Referring to FIG. 6, the device 600 may include one or more of the following components: a processing component 602, a memory 604, a power component 606, a multimedia component 608, an audio component 610, an Input/Output (I/O) interface 612, a sensor component 614, and a communication component 616.
The processing component 602 typically controls overall operations of the device 600, such as operations associated with display, telephone calls, data communications, camera operations, and recording operations. The processing component 602 may include one or more processors 620 to execute instructions to perform all or part of the operations in the audio signal noise estimation method. Moreover, the processing component 602 may include one or more modules which facilitate interaction between the processing component 602 and the other components. For instance, the processing component 602 may include a multimedia module to facilitate interaction between the multimedia component 608 and the processing component 602.
The memory 604 is configured to store various types of data to support the operation of the device 600. Examples of such data include instructions for any application programs or methods operated on the device 600, contact data, phonebook data, messages, pictures, video, etc. The memory 604 may be implemented by any type of volatile or non-volatile memory devices, or a combination thereof, such as a Static Random Access Memory (SRAM), an Electrically Erasable Programmable Read-Only Memory (EEPROM), an Erasable Programmable Read-Only Memory (EPROM), a Programmable Read-Only Memory (PROM), a Read-Only Memory (ROM), a magnetic memory, a flash memory, and a magnetic or optical disk.
The power component 606 provides power for various components of the device 600. The power component 606 may include a power management system, one or more power supplies, and other components associated with generation, management and distribution of power for the device 600.
The multimedia component 608 includes a screen providing an output interface between the device 600 and a user. In some embodiments, the screen may include a Liquid Crystal Display (LCD) and a Touch Panel (TP). If the screen includes the TP, the screen may be implemented as a touch screen to receive an input signal from the user. The TP includes one or more touch sensors to sense touches, swipes and gestures on the TP. The touch sensors may not only sense a boundary of a touch or swipe action but also detect a duration and pressure associated with the touch or swipe action. In some embodiments, the multimedia component 608 includes a front camera and/or a rear camera. The front camera and/or the rear camera may receive external multimedia data when the device 600 is in an operation mode, such as a photographing mode or a video mode. Each of the front camera and the rear camera may be a fixed optical lens system or have focusing and optical zooming capabilities.

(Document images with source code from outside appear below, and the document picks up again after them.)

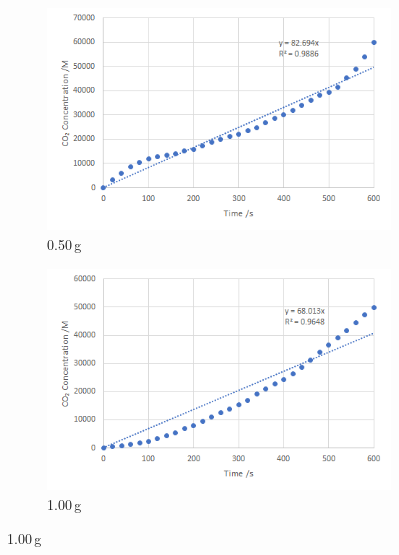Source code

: \documentclass{article}
\begin{document}
\begin{figure}[H]
\begin{subfigure}{0.49\linewidth}
        \includegraphics[width=\linewidth]{figures/appendix/appendix2_0.50_trial2.png}
        \vspace*{-18pt}
        \caption{0.50\,\si{g}}
    \end{subfigure}
    \begin{subfigure}{0.49\linewidth}
        \includegraphics[width=\linewidth]{figures/appendix/appendix2_1.00_trial2.png}
        \vspace*{-18pt}
        \caption{1.00\,\si{g}}
    \end{subfigure}
\end{figure}
\end{document}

The audio component 610 is configured to output and/or input an audio signal. For example, the audio component 610 includes a MIC, and the MIC is configured to receive an external audio signal when the device 600 is in the operation mode, such as a call mode, a recording mode and a voice recognition mode. The received audio signal may further be stored in the memory 604 or sent through the communication component 616. In some embodiments, the audio component 610 further includes a speaker configured to output the audio signal.
The I/O interface 612 provides an interface between the processing component 602 and a peripheral interface module, and the peripheral interface module may be a keyboard, a click wheel, a button and the like. The button may include, but not limited to: a home button, a volume button, a starting button and a locking button.
The sensor component 614 includes one or more sensors configured to provide status assessment in various aspects for the device 600. For instance, the sensor component 614 may detect an on/off status of the device 600 and relative positioning of components, such as a display and small keyboard of the device 600, and the sensor component 614 may further detect a change in a position of the device 600 or a component of the device 600, presence or absence of contact between the user and the device 600, orientation or acceleration/deceleration of the device 600 and a change in temperature of the device 600. The sensor component 614 may include a proximity sensor configured to detect presence of an object nearby without any physical contact. The sensor component 614 may also include a light sensor, such as a Complementary Metal Oxide Semiconductor (CMOS) or Charge Coupled Device (CCD) image sensor, configured for use in an imaging application. In some embodiments, the sensor component 614 may also include an acceleration sensor, a gyroscope sensor, a magnetic sensor, a pressure sensor or a temperature sensor.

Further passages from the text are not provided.